Elected officials have learned one thing: give the jerks their stupid little distractions, and you can shove whatever you like up their asses.

Have a nice day...
Jack • reep • Toad
Twisted Roads

Danette said...

Well, if we could at least be a smarter at the voting booth... I mean even in local elections we're just so damn dumb! (What were the voters in Colorado Springs thinking???-- not thinking would be more accurate!)

In our house we talk about "the Revolution" that is sure to come (if people suffer enough). Key West has that little bit of history with that-- were you there during "The Secession"? I keep dreaming of moving down there and forming a little rebellion... of course with tourism the only industry, it could be a tough go pretty quickly. :)

Karen said...

I agree with Jack but probably wouldn't have put it in those words. It's hard to follow the "majority rules" philosophy when the majority is SO ignorant. The "majority" put us in this fix by electing GW twice! Have you seen the posters with a picture of GW saying "Miss me yet?" Just when you think he's gone for good he rears his ugly head!

Jack Riepe said...

Dear Komet:

I was one of the dedicated Republicans, that was so appalled by the performance of George Bush and the GOP, that I led the charge for Obama. I would have been better off voting for the shit my dog took this morning.

And so would you.

Obama has taken the Republican play book and rewritten it on a scale that defies human comprehension. Not one damn thing accomplished in his first year in office (with a super-majority in the House and Senate behind him), nine campaign promises broken, and not one damn thing on an agenda to indicate he has anything but contempt for the American people.
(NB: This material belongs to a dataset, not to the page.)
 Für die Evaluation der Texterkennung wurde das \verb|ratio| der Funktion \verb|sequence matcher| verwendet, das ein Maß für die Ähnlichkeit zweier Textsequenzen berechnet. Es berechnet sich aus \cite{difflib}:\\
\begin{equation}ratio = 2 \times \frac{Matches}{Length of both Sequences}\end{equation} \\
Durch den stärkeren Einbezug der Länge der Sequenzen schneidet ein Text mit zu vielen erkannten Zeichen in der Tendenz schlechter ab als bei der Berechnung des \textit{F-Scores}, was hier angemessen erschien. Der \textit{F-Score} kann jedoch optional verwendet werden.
And anyone who is still blaming George Bush for Obama's first year of ineptitude with a super majority behind him should add their name to the growing list of dopes.

I have concluded that anyone still seeking to maintain a party affiliation — considering the performance of the new Democratic whores and the silence of the Republican turkey vultures — is probably as dumb as dog shit too.

When Obama raised his right hand, and took the oath as President, he effectively cast out the demons of George W. Bush. But Obama's hand wasn't on the bible. It was on Pandora's box, handed to him by Goldman Sachs, the fourth branch of the federal government.

I call it and write like I see it.

Fondest regards,
Jack • reep • Toad
Twisted Roads

Karen said...

Jack:
No matter what, it's all politics and whoever gets to Washington will be changed by it. They start out as hopeful (but I suppose egotistical too) and they are all hammered flat and helpless by the system. Bush got us in so deep it would be impossible for Obama to dig us out in one term and he'll probably only have one term but in our system we have to have a president and better he than the alternatives. Many liberals (like me) are disappointed in him but really, I don't know how much anyone could accomplish - we have such a mess and it's getting messier.

Matt said...

2/3 of us dumbasses can't even be bothered to vote in the non-presidential elections... We ought to be able to change this without pitchforks and guns, but with votes. Maybe we need pitchforks to get the 60+% of folks to vote... I wonder what they'd vote for-- perhaps change (ugh)...

Also, I don't really buy into the idea that previously the Goldman Sachs crowd was some form of unarmed pacifist group, that have recently begun arming themselves... maybe it was metaphorical description... I'm not good with metaphorical writing.

Jack Riepe said...

Dear Komet:

In my humble opinion, all Obama had to do to be immortalized forever was to stick to his most basic campaign promises, which woul;d have cost the American public next to nothing. He said he was going to change Washington. He said it would be different.
He said it would really be transparant.

And he lied. You know how you can tell when Obama is lying, he's usng a telepromter.